ISO/IEC JTC1/SC34
Title: | Topic Maps — Canonicalization |
---|---|
Source: | Jaeho Lee, Lars Marius Garshol, Motomu Naito, JTC1 / SC34 |
Project: | ISO 13250: Topic Maps |
Project editor: | Jaeho Lee, Lars Marius Garshol, Motomu Naito |
Status: | |
Action: | For review |
Date: | 2009-01-27 |
Summary: | |
Distribution: | SC34 and Liaisons |
Refer to: | http://www.isotopicmaps.org/cxtm/2009-01-27/ |
Supercedes: | http://www.isotopicmaps.org/cxtm/2008-05-15/ |
Reply to: | Dr. James David Mason (ISO/IEC JTC1/SC34 Chairman) Y-12 National Security Complex Information Technology Services Bldg. 9113 M.S. 8208 Oak Ridge, TN 37831-8208 U.S.A. Telephone: +1 865 574-6973 Facsimile: +1 865 574-1896 E-mail: mailto:mxm@y12.doe.gov http://www.y12.doe.gov/sgml/sc34/sc34oldhome.htm Mr. G. Ken Holman (ISO/IEC JTC 1/SC 34 Secretariat - Standards Council of Canada) Crane Softwrights Ltd. Box 266, Kars, ON K0A-2E0 CANADA Telephone: +1 613 489-0999 Facsimile: +1 613 489-0995 Network: jtc1sc34@scc.ca |
ISO (the International Organization for Standardization) and IEC (the International Electrotechnical Commission) form the specialized system for worldwide standardization. National bodies that are members of ISO or IEC participate in the development of International Standards through technical committees established by the respective organization to deal with particular fields of technical activity. ISO and IEC technical committees collaborate in fields of mutual interest. Other international organizations, governmental and non-governmental, in liaison with ISO and IEC, also take part in the work. In the field of information technology, ISO and IEC have established a joint technical committee, ISO/IEC JTC 1.
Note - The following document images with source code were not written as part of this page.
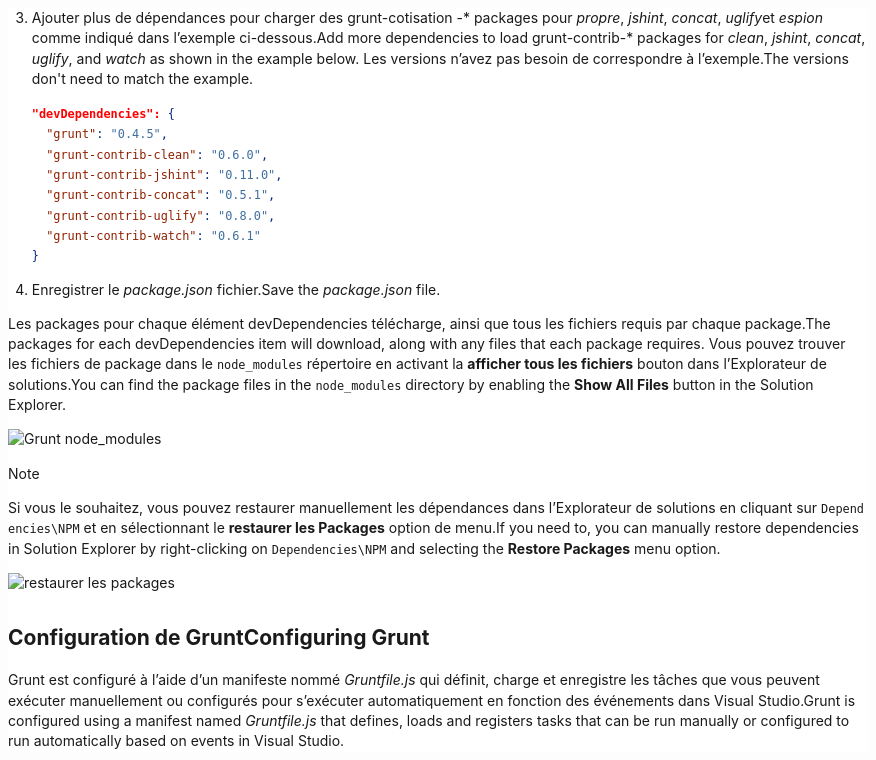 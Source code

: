 3. <span data-ttu-id="d6c41-146">Ajouter plus de dépendances pour charger des grunt-cotisation -\* packages pour *propre*, *jshint*, *concat*, *uglify*et *espion* comme indiqué dans l’exemple ci-dessous.</span><span class="sxs-lookup"><span data-stu-id="d6c41-146">Add more dependencies to load grunt-contrib-\* packages for *clean*, *jshint*, *concat*, *uglify*, and *watch* as shown in the example below.</span></span> <span data-ttu-id="d6c41-147">Les versions n’avez pas besoin de correspondre à l’exemple.</span><span class="sxs-lookup"><span data-stu-id="d6c41-147">The versions don't need to match the example.</span></span>

    ```json
    "devDependencies": {
      "grunt": "0.4.5",
      "grunt-contrib-clean": "0.6.0",
      "grunt-contrib-jshint": "0.11.0",
      "grunt-contrib-concat": "0.5.1",
      "grunt-contrib-uglify": "0.8.0",
      "grunt-contrib-watch": "0.6.1"
    }
    ```

4. <span data-ttu-id="d6c41-148">Enregistrer le *package.json* fichier.</span><span class="sxs-lookup"><span data-stu-id="d6c41-148">Save the *package.json* file.</span></span>

<span data-ttu-id="d6c41-149">Les packages pour chaque élément devDependencies télécharge, ainsi que tous les fichiers requis par chaque package.</span><span class="sxs-lookup"><span data-stu-id="d6c41-149">The packages for each devDependencies item will download, along with any files that each package requires.</span></span> <span data-ttu-id="d6c41-150">Vous pouvez trouver les fichiers de package dans le `node_modules` répertoire en activant la **afficher tous les fichiers** bouton dans l’Explorateur de solutions.</span><span class="sxs-lookup"><span data-stu-id="d6c41-150">You can find the package files in the `node_modules` directory by enabling the **Show All Files** button in the Solution Explorer.</span></span>

![Grunt node_modules](using-grunt/_static/node-modules.png)

> [!NOTE]
> <span data-ttu-id="d6c41-152">Si vous le souhaitez, vous pouvez restaurer manuellement les dépendances dans l’Explorateur de solutions en cliquant sur `Dependencies\NPM` et en sélectionnant le **restaurer les Packages** option de menu.</span><span class="sxs-lookup"><span data-stu-id="d6c41-152">If you need to, you can manually restore dependencies in Solution Explorer by right-clicking on `Dependencies\NPM` and selecting the **Restore Packages** menu option.</span></span>

![restaurer les packages](using-grunt/_static/restore-packages.png)

## <a name="configuring-grunt"></a><span data-ttu-id="d6c41-154">Configuration de Grunt</span><span class="sxs-lookup"><span data-stu-id="d6c41-154">Configuring Grunt</span></span>

<span data-ttu-id="d6c41-155">Grunt est configuré à l’aide d’un manifeste nommé *Gruntfile.js* qui définit, charge et enregistre les tâches que vous peuvent exécuter manuellement ou configurés pour s’exécuter automatiquement en fonction des événements dans Visual Studio.</span><span class="sxs-lookup"><span data-stu-id="d6c41-155">Grunt is configured using a manifest named *Gruntfile.js* that defines, loads and registers tasks that can be run manually or configured to run automatically based on events in Visual Studio.</span></span>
International Standards are drafted in accordance with the rules given in the ISO/IEC Directives, Part 2.
ISO/IEC 13250-4 was prepared by Joint Technical Committee ISO/IEC JTC 1, Information Technology, Subcommittee SC 34, Document Description and Processing Languages.
ISO/IEC 13250 consists of the following parts, under the general title Topic Maps:
This part of ISO/IEC13250 defines a format known as Canonical XTM, or CXTM for short. The format is an XML format, and has the property that it guarantees that two equivalent Topic Maps Data Model instances [ISO/IEC 13250-2] will always produce byte-by-byte identical serializations, and that non-equivalent instances will always produce different serializations. CXTM thus enables direct comparison of two topic maps to determine equality by comparison of their canonical serializations.
The purpose of CXTM is to allow the creation of test suites for various Topic Maps-related technologies that are easily portable between different Topic Maps implementations, so long as these support CXTM.
CXTM is not intended to be used for the interchange of topic maps, although this is possible. The standard format for interchange of topic maps is XTM [ISO/IEC 13250-3].
This part of ISO/IEC13250 defines the CXTM format, and specifies how CXTM files are produces from topic maps by means of a transformation from the Topic Maps Data Model [ISO/IEC 13250-2] to the XML Infoset [XML Infoset].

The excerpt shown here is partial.